DX: If you had a second chance, would you have played out your career like you did and moved on to Arizona?
Emmitt Smith: Oh yeah. I still would do it for two reasons: One, I was able to get closure when I went to Arizona and I love the Bidwills (the Cardinals owners) because they took great care of me. I mean, I played 13 years with the Dallas Cowboys and those other two years when I left the Cowboys, I said to myself I can continue to do this and I can do it at a high level. I’m better than the guys that they’re trying to replace me with. So, when I went to Arizona, it gave me an opportunity to prove that. It gave me an opportunity to really check myself and really see how much I really love the game. And at that time, I realized that my love for the game was tied so much, so much, to the team that I was playing with which was the Dallas Cowboys. That’s where my destiny lies and I realize that to this day. I was able to say the door is closed. I’ve played as long as I needed to play. I’ve done all the things that I needed to do. There isn’t anymore for me to do. I don’t need the money. My love for the game is no longer there like it used to be so it’s time for me to go. I was able to get closure and I think that’s what every athlete truly wants.

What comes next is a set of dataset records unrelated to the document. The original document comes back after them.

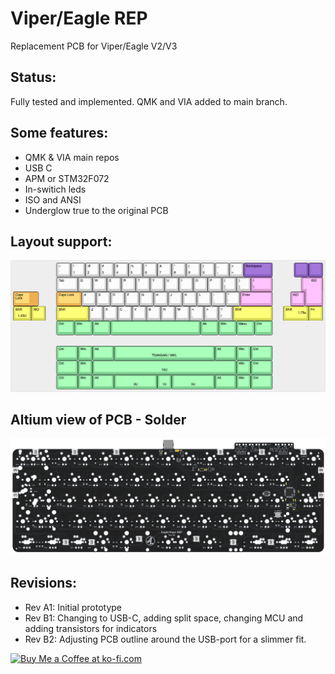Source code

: # Viper/Eagle REP

Replacement PCB for Viper/Eagle V2/V3

## Status:
Fully tested and implemented. QMK and VIA added to main branch.

## Some features:
- QMK & VIA main repos
- USB C
- APM or STM32F072
- In-switich leds
- ISO and ANSI
- Underglow true to the original PCB

## Layout support: 
![alt text](./readme-images/layout_support_rev_b.jpg "Layout support")

## Altium view of PCB - Solder
![alt text](./readme-images/eagle_viper_rep-MX_Rev_B2.jpg "PCB View - Rev B")

## Revisions:
- Rev A1: Initial prototype
- Rev B1: Changing to USB-C, adding split space, changing MCU and adding transistors for indicators
- Rev B2: Adjusting PCB outline around the USB-port for a slimmer fit. 

<a href='https://ko-fi.com/4pplet' target='_blank'><img height='35' style='border:0px;height:46px;' src='https://az743702.vo.msecnd.net/cdn/kofi3.png?v=0' border='0' alt='Buy Me a Coffee at ko-fi.com' />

DX: As a University of Florida alum, I’m sure you’re interested in the life of Tim Tebow. Obviously, there’s been a lot of controversy surrounding him and how he’s used his fame to endorse his political and religious views. What are your feelings on that and what’s your relationship with him?
Emmitt Smith: Well, the amazing thing is people say he uses his fame for political views etc., etc. We use our fame for everything else, why not to help change the way America is run and the way we think about our homeland? I mean, obviously you’ve got people with different views. So, you’re trying to tell him he shouldn’t use his platform to assist in change? To me, I think that’s absolutely wrong because we use every mechanism that we possibly can in order to win an election or even to make change or affect change. I think it’s kind of hypocritical of people who walk around with this double standard like he shouldn’t do this, he shouldn’t do that. This is a free country and we leverage every aspect of who we are as a country to get the best that we possibly can for this nation as well as for our own individual families. It’s a shame.

DX: And what do you think of Tebow’s chances in the NFL?
Emmitt Smith: I think Tebow has an opportunity. Now, obviously he has a lot of work to do. He has to prove that he can read defenses and make the throws that he needs to make at the next level. It’s not going to be easy, but, I mean, he’s a great leader. He’s probably a hard worker and given the opportunity, I’m sure he’s going to probably make the best of it.

DX: Where do you keep your Dancing With the Stars trophy?
Emmitt Smith: It’s in my family room. It’s still in good shape too, by the way.